**Requirement**
Your copy should match the records exactly, except that it contains no pictures.

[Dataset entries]
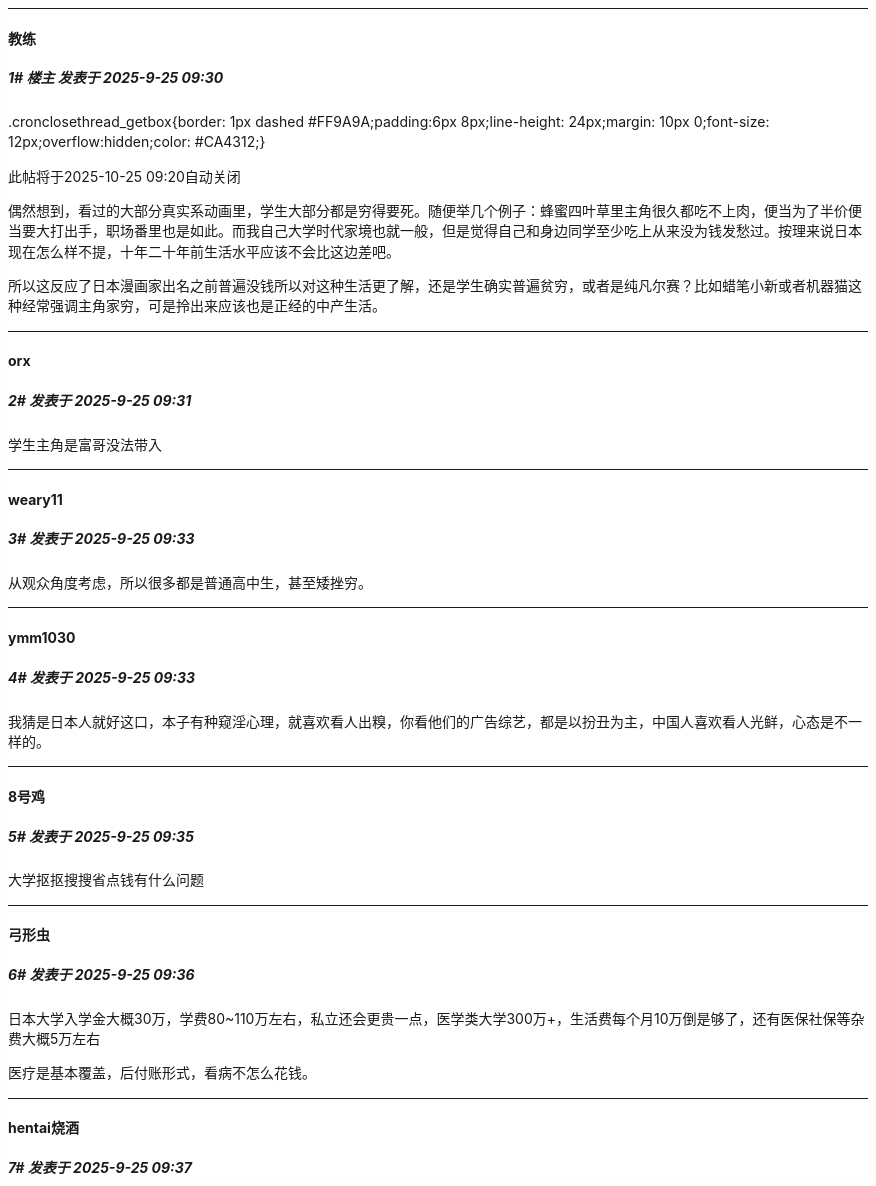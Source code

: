 ﻿
*****

####  教练  
##### 1#       楼主       发表于 2025-9-25 09:30

.cronclosethread_getbox{border: 1px dashed #FF9A9A;padding:6px 8px;line-height: 24px;margin: 10px 0;font-size: 12px;overflow:hidden;color: #CA4312;}

此帖将于2025-10-25 09:20自动关闭

偶然想到，看过的大部分真实系动画里，学生大部分都是穷得要死。随便举几个例子：蜂蜜四叶草里主角很久都吃不上肉，便当为了半价便当要大打出手，职场番里也是如此。而我自己大学时代家境也就一般，但是觉得自己和身边同学至少吃上从来没为钱发愁过。按理来说日本现在怎么样不提，十年二十年前生活水平应该不会比这边差吧。

所以这反应了日本漫画家出名之前普遍没钱所以对这种生活更了解，还是学生确实普遍贫穷，或者是纯凡尔赛？比如蜡笔小新或者机器猫这种经常强调主角家穷，可是拎出来应该也是正经的中产生活。

*****

####  orx  
##### 2#       发表于 2025-9-25 09:31

学生主角是富哥没法带入

*****

####  weary11  
##### 3#       发表于 2025-9-25 09:33

从观众角度考虑，所以很多都是普通高中生，甚至矮挫穷。

*****

####  ymm1030  
##### 4#       发表于 2025-9-25 09:33

我猜是日本人就好这口，本子有种窥淫心理，就喜欢看人出糗，你看他们的广告综艺，都是以扮丑为主，中国人喜欢看人光鲜，心态是不一样的。

*****

####  8号鸡  
##### 5#       发表于 2025-9-25 09:35

大学抠抠搜搜省点钱有什么问题

*****

####  弓形虫  
##### 6#       发表于 2025-9-25 09:36

日本大学入学金大概30万，学费80~110万左右，私立还会更贵一点，医学类大学300万+，生活费每个月10万倒是够了，还有医保社保等杂费大概5万左右

医疗是基本覆盖，后付账形式，看病不怎么花钱。

*****

####  hentai烧酒  
##### 7#       发表于 2025-9-25 09:37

**Your solution**
Source code

: ﻿
*****

####  教练  
##### 1#       楼主       发表于 2025-9-25 09:30

.cronclosethread_getbox{border: 1px dashed #FF9A9A;padding:6px 8px;line-height: 24px;margin: 10px 0;font-size: 12px;overflow:hidden;color: #CA4312;}

此帖将于2025-10-25 09:20自动关闭

偶然想到，看过的大部分真实系动画里，学生大部分都是穷得要死。随便举几个例子：蜂蜜四叶草里主角很久都吃不上肉，便当为了半价便当要大打出手，职场番里也是如此。而我自己大学时代家境也就一般，但是觉得自己和身边同学至少吃上从来没为钱发愁过。按理来说日本现在怎么样不提，十年二十年前生活水平应该不会比这边差吧。

所以这反应了日本漫画家出名之前普遍没钱所以对这种生活更了解，还是学生确实普遍贫穷，或者是纯凡尔赛？比如蜡笔小新或者机器猫这种经常强调主角家穷，可是拎出来应该也是正经的中产生活。

*****

####  orx  
##### 2#       发表于 2025-9-25 09:31

学生主角是富哥没法带入

*****

####  weary11  
##### 3#       发表于 2025-9-25 09:33

从观众角度考虑，所以很多都是普通高中生，甚至矮挫穷。

*****

####  ymm1030  
##### 4#       发表于 2025-9-25 09:33

我猜是日本人就好这口，本子有种窥淫心理，就喜欢看人出糗，你看他们的广告综艺，都是以扮丑为主，中国人喜欢看人光鲜，心态是不一样的。

*****

####  8号鸡  
##### 5#       发表于 2025-9-25 09:35

大学抠抠搜搜省点钱有什么问题

*****

####  弓形虫  
##### 6#       发表于 2025-9-25 09:36

日本大学入学金大概30万，学费80~110万左右，私立还会更贵一点，医学类大学300万+，生活费每个月10万倒是够了，还有医保社保等杂费大概5万左右

医疗是基本覆盖，后付账形式，看病不怎么花钱。

*****

####  hentai烧酒  
##### 7#       发表于 2025-9-25 09:37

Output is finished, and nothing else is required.